Three provisions as to notice of termination are then given which do not apply in the instant case. Then, finally, in paragraph 20, we have the Waiver Clause:
"In accordance with Section 142 of the Employment Protection (Consolidation) Act 1978, I agree to waive my right(s) to claim unfair dismissal/and statutory redundancy payments on termination of the fixed term without renewal."
"Dear John
I am writing to you to formally confirm your redundancy by virtue of your fixed term contract having come to an end on 16th July 1999.
The College will pay you your statutory redundancy entitlement. This is calculated on the number of full calendar years completed counting back from the end date of your current contract i.e. 16th July 1999.
You started as an employee in September 1991 but left again in December 1991, so this period does not count. You then commenced a number of fixed term contracts as a temporary associate tutor [as] follows."
The dates are then given, starting with the first contract 28 September 1992 to 9 July 1993 and concluding 1 September 1998 to 16 July 1999. The letter continues:
"You have completed 6 full calendar years counting back from 16 July 1999, and you are entitled to the equivalent of 1.5 weeks pay per year at the statutory redundancy rate of £220 per week. This means you are entitled to the sum of £1980, which will be paid along with your salary by the end of this month."

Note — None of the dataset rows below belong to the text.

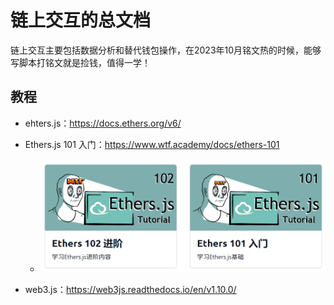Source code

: # 链上交互的总文档

链上交互主要包括数据分析和替代钱包操作，在2023年10月铭文热的时候，能够写脚本打铭文就是捡钱，值得一学！

## 教程

- ehters.js：https://docs.ethers.org/v6/
- Ethers.js 101 入门：https://www.wtf.academy/docs/ethers-101
  - ![](.\attachment\wtfethers.js教程.png)

- web3.js：https://web3js.readthedocs.io/en/v1.10.0/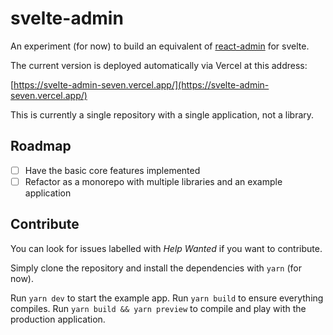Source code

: # svelte-admin

An experiment (for now) to build an equivalent of [react-admin](https://marmelab.com/react-admin) for svelte.

The current version is deployed automatically via Vercel at this address:

[https://svelte-admin-seven.vercel.app/](https://svelte-admin-seven.vercel.app/)

This is currently a single repository with a single application, not a library.

## Roadmap

- [ ] Have the basic core features implemented
- [ ] Refactor as a monorepo with multiple libraries and an example application

## Contribute

You can look for issues labelled with _Help Wanted_ if you want to contribute.

Simply clone the repository and install the dependencies with `yarn` (for now).

Run `yarn dev` to start the example app.
Run `yarn build` to ensure everything compiles.
Run `yarn build && yarn preview` to compile and play with the production application.
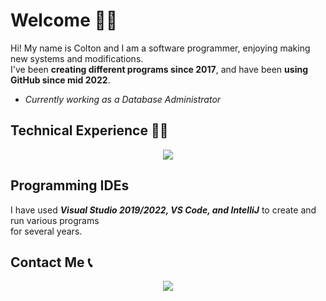 # Welcome 👋🏻

Hi! My name is Colton and I am a software programmer, enjoying making new systems and modifications.<br> I've been **creating different programs since 2017**, and have been **using GitHub since mid 2022**.

- *Currently working as a Database Administrator*

## Technical Experience 👨‍💻

<p align="center">
  <a href="https://skillicons.dev">
    <img src="https://skillicons.dev/icons?i=cs,mysql,unity,sqlite,py,cpp,dotnet,c,java,markdown,blender&perline=15" />
  </a>
</p>

## Programming IDEs
I have used <i><b>Visual Studio 2019/2022, VS Code, and IntelliJ</b></i> to create and run various programs<br> for several years.

## Contact Me 📞
<p align="center">
  <a href="https://skillicons.dev">
    <a href="https://www.linkedin.com/in/colton-higgins-a62b04227"><img src="https://skillicons.dev/icons?i=linkedin" />
  </a>
</p>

"12 Mr Anderson [for the Appellant] particularly relied upon a well-known statement in the former case by Lord Diplock, 'in cases of employment under a succession of contracts with intervals between them, continuity of employment for the purposes of the Act is not broken until, looking backward from the date of expiry of the contract on which the employee's claim was based, there can be found between one contract and its immediate predecessor an interval which cannot be characterised as short relative to the combined duration of the contract'. However it is apparent from Flack & Others v Kodak Ltd [1986] IRLR 255 that Lord Diplock's purely mathematical approach comparing each gap in employment with the antecedent and subsequent periods of employment was obiter, and was not intended as laying down a test in all cases. The correct approach is to take account of all the relevant circumstances and in particular to consider the length of the periods of employment as a whole. However, Sillars v Carrington Fuel Ltd [1989] IRLR 152 holds that an Employment Tribunal is entitled to apply the mathematical approach.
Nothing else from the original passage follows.